Last week, a federal court judge in Los Angeles rejected a request by VCA Inc. to dismiss an ERISA complaint filed by 401(k) plan participants blaming the plan's fiduciaries of mismanagement.
The plaintiffs in Smith et al. vs. VCA, who are also seeking class-action status, sued the veterinary hospital chain in November 2021, alleging that plan participants had no choice but to pay "excessive" management fees between November 2015 and July 2020.
U.S. District Judge George H. Wu rejected the motion to dismiss on April 7, saying the "plaintiffs' allegations are sufficient to state a claim for breach of the fiduciary duty of prudence."
The plan represented more than 11,600 participants as of the end of 2019 and had more than $563 million in assets. However, the plan was merged last year with the larger Mars Veterinary Health 401(k) Savings Plan, which according to data from the Department of Labor represented about $859 million among 2,400 participants. That followed Mars’ 2017 acquisition of VCA.

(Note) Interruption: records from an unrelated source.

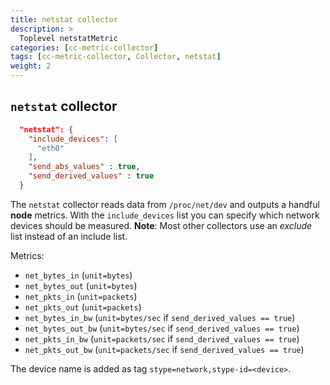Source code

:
 ```yaml
---
title: netstat collector
description: >
  Toplevel netstatMetric
categories: [cc-metric-collector]
tags: [cc-metric-collector, Collector, netstat]
weight: 2
---
```



## `netstat` collector

```json
  "netstat": {
    "include_devices": [
      "eth0"
    ],
    "send_abs_values" : true,
    "send_derived_values" : true
  }
```

The `netstat` collector reads data from `/proc/net/dev` and outputs a handful **node** metrics. With the `include_devices` list you can specify which network devices should be measured. **Note**: Most other collectors use an _exclude_ list instead of an include list.

Metrics:
* `net_bytes_in` (`unit=bytes`)
* `net_bytes_out` (`unit=bytes`)
* `net_pkts_in` (`unit=packets`)
* `net_pkts_out` (`unit=packets`)
* `net_bytes_in_bw` (`unit=bytes/sec` if `send_derived_values == true`)
* `net_bytes_out_bw` (`unit=bytes/sec` if `send_derived_values == true`)
* `net_pkts_in_bw` (`unit=packets/sec` if `send_derived_values == true`)
* `net_pkts_out_bw` (`unit=packets/sec` if `send_derived_values == true`)

The device name is added as tag `stype=network,stype-id=<device>`.

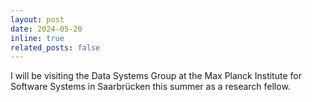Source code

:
```yaml
---
layout: post
date: 2024-05-20
inline: true
related_posts: false
---
```


I will be visiting the Data Systems Group at the Max Planck Institute for Software Systems in Saarbrücken this summer as a research fellow.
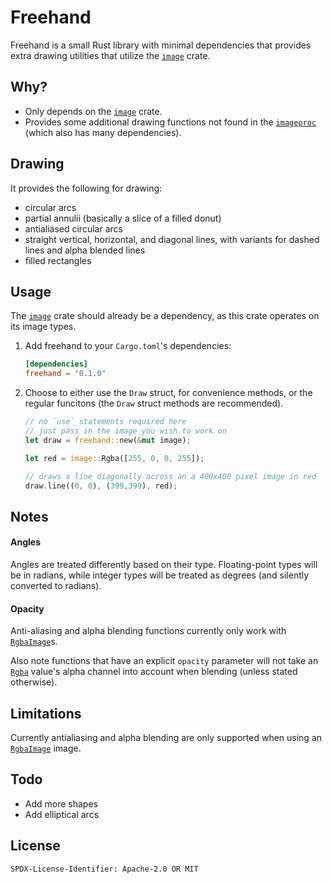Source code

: # Freehand

Freehand is a small Rust library with minimal dependencies that provides extra drawing utilities that utilize the [`image`](https://docs.rs/image/latest/image/) crate.

## Why?

- Only depends on the [`image`](https://docs.rs/image/latest/image/) crate.
- Provides some additional drawing functions not found in the [`imageproc`](https://docs.rs/imageproc/latest/imageproc/) (which also has many dependencies).

## Drawing

It provides the following for drawing:
- circular arcs
- partial annulii (basically a slice of a filled donut)
- antialiased circular arcs
- straight vertical, horizontal, and diagonal lines, with variants for dashed lines and alpha blended lines
- filled rectangles

## Usage

The [`image`](https://docs.rs/image/latest/image/) crate should already be a dependency, as this crate operates on its image types.

1. Add freehand to your `Cargo.toml`'s dependencies:

    ```toml
    [dependencies]
    freehand = "0.1.0"
    ```

2. Choose to either use the `Draw` struct, for convenience methods, or the regular funcitons (the `Draw` struct methods are recommended).

    ```rust
    // no `use` statements required here
    // just pass in the image you wish to work on
    let draw = freehand::new(&mut image);
    
    let red = image::Rgba([255, 0, 0, 255]);
    
    // draws a line diagonally across an a 400x400 pixel image in red
    draw.line((0, 0), (399,399), red);
    ```

## Notes

#### Angles

Angles are treated differently based on their type. Floating-point types will be in radians, while integer types will be treated as degrees (and silently converted to radians).

#### Opacity

Anti-aliasing and alpha blending functions currently only work with [`RgbaImage`](https://docs.rs/image/latest/image/type.RgbaImage.html)s.

Also note functions that have an explicit `opacity` parameter will not take an [`Rgba`](https://docs.rs/image/latest/image/struct.Rgba.html) value's alpha channel into account when blending (unless stated otherwise).

## Limitations

Currently antialiasing and alpha blending are only supported when using an [`RgbaImage`](https://docs.rs/image/latest/image/type.RgbaImage.html) image.

## Todo

- Add more shapes
- Add elliptical arcs


## License

`SPDX-License-Identifier: Apache-2.0 OR MIT`

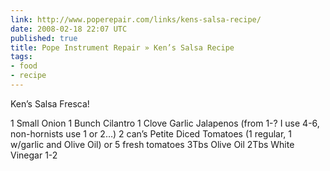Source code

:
 ```yaml
---
link: http://www.poperepair.com/links/kens-salsa-recipe/
date: 2008-02-18 22:07 UTC
published: true
title: Pope Instrument Repair » Ken’s Salsa Recipe
tags:
- food
- recipe
---
```


Ken’s Salsa Fresca!

1 Small Onion
1 Bunch Cilantro
1 Clove Garlic
Jalapenos (from 1-? I use 4-6, non-hornists use 1 or 2…)
2 can’s Petite Diced Tomatoes (1 regular, 1 w/garlic and Olive Oil) or 5 fresh tomatoes
3Tbs Olive Oil
2Tbs White Vinegar
1-2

Meanwhile, up the coast in San Francisco, a federal appeals court in San Francisco last week overturned a lower court's dismissal of an ERISA complaint against Trader Joe's Co. and the company's 401(k) plan fiduciaries.
In the Trader Joe’s case, current and former participants in the grocery chain's retirement plan alleged the sponsor of the $1.7 billion 401(k) “did not try to reduce the plan’s expenses or exercise appropriate judgment to scrutinize each investment option that was offered in the plan to ensure it was prudent.”
"The district court erred in dismissing plaintiffs' claim for breach of fiduciary duty," a three-judge panel of the 9th U.S. Circuit Court of Appeals ruled in the case of Kong et al. vs. Trader Joe's Inc. et al., sending it back to U.S. District Court in Los Angeles.
"Here, the operative complaint plausibly alleges a failure to provide cost effective investments with reasonable fees," the appeals court judges wrote.